This feature is derived from a 4 × 4 gradient window by using a histogram of 4 × 4 samples per window in 8 directions. The gradients are then Gaussian weighted around the center. This leads to a 128-dimensional feature vector. It reflects the distribution of gradients’ direction. Before using this feature, we should normalize its value.

3.1.2 Color-SIFT Descriptor

Color is an important component for districting objects. Color invariant descriptors are proposed to increase illumination invariance and discriminative power. There are many different methods to obtain color descriptors, Van De Sande et al. (2010) compared the invariance properties and the distinctiveness of color descriptors. In this paper, we choose RGB-SIFT descriptor to describe the color invariant. For the RGB-SIFT descriptor, SIFT descriptors are computed for every RGB channel independently.

3.1.3 LBP Feature

An LBP is a local descriptor that captures the appearance of an image in a small neighborhood around a pixel. Due to its discriminative power and computational simplicity, LBP texture operator has become a popular approach in various applications. An LBP is a string of bits, with one bit for each of the pixels in the neighborhood. Each bit is got by thresholding the neighborhood of each pixel with the value of the center pixel. Here we select a 3 × 3 neighborhood, it is a string of 8 bits and has 256 possible LBPs.

3.1.4 Texton Feature

The term texton was proposed by Julesz (1981) first.
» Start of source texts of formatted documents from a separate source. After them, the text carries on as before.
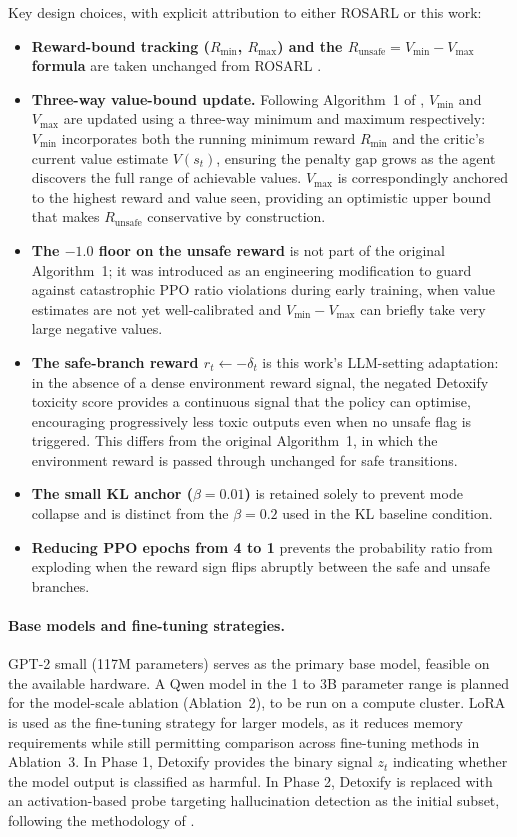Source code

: \documentclass[a4paper,twoside,12pt]{report}
\newcommand{\runsafe}{R_{\text{unsafe}}}
\newcommand{\vmin}{V_{\min}}
\newcommand{\vmax}{V_{\max}}
\newcommand{\rmin}{R_{\min}}
\newcommand{\rmax}{R_{\max}}
\begin{document}
Key design choices, with explicit attribution to either ROSARL or this work:
\begin{itemize}
  \item \textbf{Reward-bound tracking ($\rmin$, $\rmax$) and the $\runsafe = \vmin - \vmax$ formula} are taken unchanged from ROSARL \citep{nanguetasse2026}.
  \item \textbf{Three-way value-bound update.} Following Algorithm~1 of
    \citet{nanguetasse2026}, $\vmin$ and $\vmax$ are updated using a three-way
    minimum and maximum respectively: $\vmin$ incorporates both the running minimum
    reward $\rmin$ and the critic's current value estimate $V(s_t)$, ensuring the
    penalty gap grows as the agent discovers the full range of achievable values.
    $\vmax$ is correspondingly anchored to the highest reward and value seen,
    providing an optimistic upper bound that makes $\runsafe$ conservative by
    construction.
  \item \textbf{The $-1.0$ floor on the unsafe reward} is not part of the original
    Algorithm~1; it was introduced as an engineering modification to guard against
    catastrophic PPO ratio violations during early training, when value estimates are
    not yet well-calibrated and $\vmin - \vmax$ can briefly take very large negative
    values.
  \item \textbf{The safe-branch reward $r_t \leftarrow -\delta_t$} is this work's
    LLM-setting adaptation: in the absence of a dense environment reward signal, the
    negated Detoxify toxicity score provides a continuous signal that the policy can
    optimise, encouraging progressively less toxic outputs even when no unsafe flag
    is triggered. This differs from the original Algorithm~1, in which the
    environment reward is passed through unchanged for safe transitions.
  \item \textbf{The small KL anchor ($\beta = 0.01$)} is retained solely to prevent
    mode collapse and is distinct from the $\beta = 0.2$ used in the KL baseline
    condition.
  \item \textbf{Reducing PPO epochs from 4 to 1} prevents the probability ratio from
    exploding when the reward sign flips abruptly between the safe and unsafe branches.
\end{itemize}

\paragraph{Base models and fine-tuning strategies.}
GPT-2 small (117M parameters) serves as the primary base model, feasible on the
available hardware. A Qwen model in the 1 to 3B parameter range is planned for the
model-scale ablation (Ablation~2), to be run on a compute cluster. LoRA
\citep{hu2022lora} is used as the fine-tuning strategy for larger models, as it reduces
memory requirements while still permitting comparison across fine-tuning methods in
Ablation~3. In Phase 1, Detoxify \citep{hanu2020detoxify} provides the binary signal
$z_t$ indicating whether the model output is classified as harmful. In Phase 2, Detoxify
is replaced with an activation-based probe targeting hallucination detection as the
initial subset, following the methodology of \citet{rateike2023}.
\end{document}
It is described as “the putative units of pre-attentive human texture perception” (Julesz 1981). Leung and Malik (2001) use this term to describe vector quantized responses of a linear filter bank. Textons have been proven effective in categorizing materials as well as generic object classes. In this paper, we select three Gaussians, four Laplacian of Gaussians (LoG) and four first-order derivatives of Gaussians to build the filter bank. The three Gaussian kernels (with σ = 0.1, 0.2, 0.4) are applied to each CIE L, a, b channel, the four LoGs (with σ = 0.1, 0.2, 0.4, 0.8) were applied to the L channel only, and the four derivatives of Gaussians were divided into the two x- and y-aligned sets, each with two different values of σ (σ = 0.2, 0.4). Derivatives of Gaussians were also applied to the L channel only. Thus produced 17 final filter responses. Therefore, each pixel in each image has associated a 17-dimensional feature vector (Julesz 1981).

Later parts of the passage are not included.